Artyom looks outside. The lid of their wooden storage crate lies on the grass and their stock of potatoes has been spilled out in piles.

He turns again to his mother. “We’re not coming back, are we?”

She flattens her lips and shakes her head.

They pack and they wait. Each minute is stretched out. They sit and long for the return of half of their family.

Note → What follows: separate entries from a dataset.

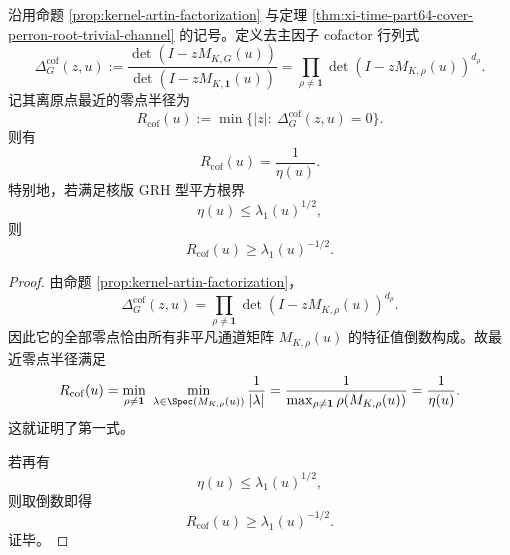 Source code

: \begin{theorem}\label{thm:xi-time-part64ab-artin-cofactor-nearest-zero-radius}
沿用命题 \ref{prop:kernel-artin-factorization} 与定理 \ref{thm:xi-time-part64-cover-perron-root-trivial-channel} 的记号。定义去主因子 cofactor 行列式
\[
\Delta_G^{\mathrm{cof}}(z,u)
:=
\frac{\det(I-zM_{K,G}(u))}{\det(I-zM_{K,\mathbf 1}(u))}
=
\prod_{\rho\neq \mathbf 1}\det(I-zM_{K,\rho}(u))^{d_\rho}.
\]
记其离原点最近的零点半径为
\[
R_{\mathrm{cof}}(u)
:=
\min\bigl\{|z|:\ \Delta_G^{\mathrm{cof}}(z,u)=0\bigr\}.
\]
则有
\[
\boxed{\;
R_{\mathrm{cof}}(u)=\frac{1}{\eta(u)}.\;}
\]
特别地，若满足核版 GRH 型平方根界
\[
\eta(u)\le \lambda_1(u)^{1/2},
\]
则
\[
\boxed{\;
R_{\mathrm{cof}}(u)\ge \lambda_1(u)^{-1/2}.\;}
\]
\end{theorem}
\begin{proof}
由命题 \ref{prop:kernel-artin-factorization}，
\[
\Delta_G^{\mathrm{cof}}(z,u)
=
\prod_{\rho\neq \mathbf 1}\det(I-zM_{K,\rho}(u))^{d_\rho}.
\]
因此它的全部零点恰由所有非平凡通道矩阵 \(M_{K,\rho}(u)\) 的特征值倒数构成。故最近零点半径满足
\[
R_{\mathrm{cof}}(u)
=
\min_{\rho\neq \mathbf 1}\ \min_{\lambda\in\Spec(M_{K,\rho}(u))}
\frac{1}{|\lambda|}
=
\frac{1}{\max_{\rho\neq \mathbf 1}\rho(M_{K,\rho}(u))}
=
\frac{1}{\eta(u)}.
\]
这就证明了第一式。

若再有
\[
\eta(u)\le \lambda_1(u)^{1/2},
\]
则取倒数即得
\[
R_{\mathrm{cof}}(u)\ge \lambda_1(u)^{-1/2}.
\]
证毕。
\end{proof}

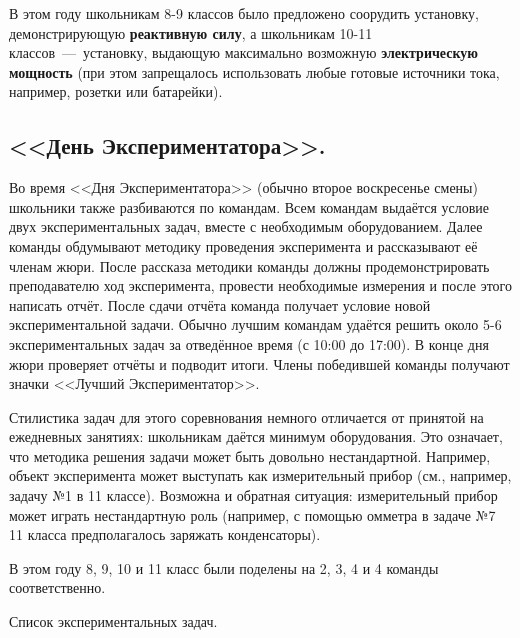 \documentclass[12pt,a4paper,oneside,draft]{scrartcl}
\begin{document}
В этом году школьникам 8-9 классов было предложено соорудить
установку, демонстрирующую \textbf{реактивную силу}, а школьникам
10-11 классов~---~установку, выдающую максимально возможную
\textbf{электрическую мощность} (при этом запрещалось использовать
любые готовые источники тока, например, розетки или батарейки). 

\subsection{<<День Экспериментатора>>.}
\label{sec:day_exp}

Во время <<Дня Экспериментатора>> (обычно второе воскресенье смены)
школьники также разбиваются по командам. Всем командам выдаётся
условие двух экспериментальных задач, вместе с необходимым
оборудованием. Далее команды обдумывают методику проведения
эксперимента и рассказывают её членам жюри. После рассказа методики
команды должны продемонстрировать преподавателю ход эксперимента,
провести необходимые измерения и после этого написать отчёт. После
сдачи отчёта команда получает условие новой экспериментальной
задачи. Обычно лучшим командам удаётся решить около 5-6
экспериментальных задач за отведённое время (с 10:00 до 17:00). В
конце дня жюри проверяет отчёты и подводит итоги. Члены победившей
команды получают значки <<Лучший Экспериментатор>>.

Стилистика задач для этого соревнования немного отличается от принятой
на ежедневных занятиях: школьникам даётся минимум оборудования. Это
означает, что методика решения задачи может быть довольно
нестандартной. Например, объект эксперимента может выступать как
измерительный прибор (см., например, задачу №1 в 11 классе). Возможна
и обратная ситуация: измерительный прибор может играть нестандартную
роль (например, с помощью омметра в задаче №7 11 класса
предполагалось заряжать конденсаторы). 

В этом году 8, 9, 10 и 11 класс были поделены на 2, 3, 4 и 4 команды
соответственно. 

\begin{center}
  \textsf{Список экспериментальных задач.}
\end{center}
\end{document}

They hear engines, coming from the direction of the village. It’s not the bike, or helicopters. These sounds are mixed with dislocated speech. They walk outside. A mechanical voice carries through the air, words meshed into one another.

Military trucks with loudspeakers strapped to their frames can be seen over the hedgerows. As they near the village, the last ones in line stop and spread out into the various laneways.

“What do we do?”

“Let’s go back inside. We’re not leaving this house without them.”

A truck stops down the lane, probably outside the Scherbaks’. Footsteps walking towards them, voices getting louder.

Through the vacant doorframe, Artyom can see a soldier approach. He steps into the room.

“Into the truck. You are allowed one bag.”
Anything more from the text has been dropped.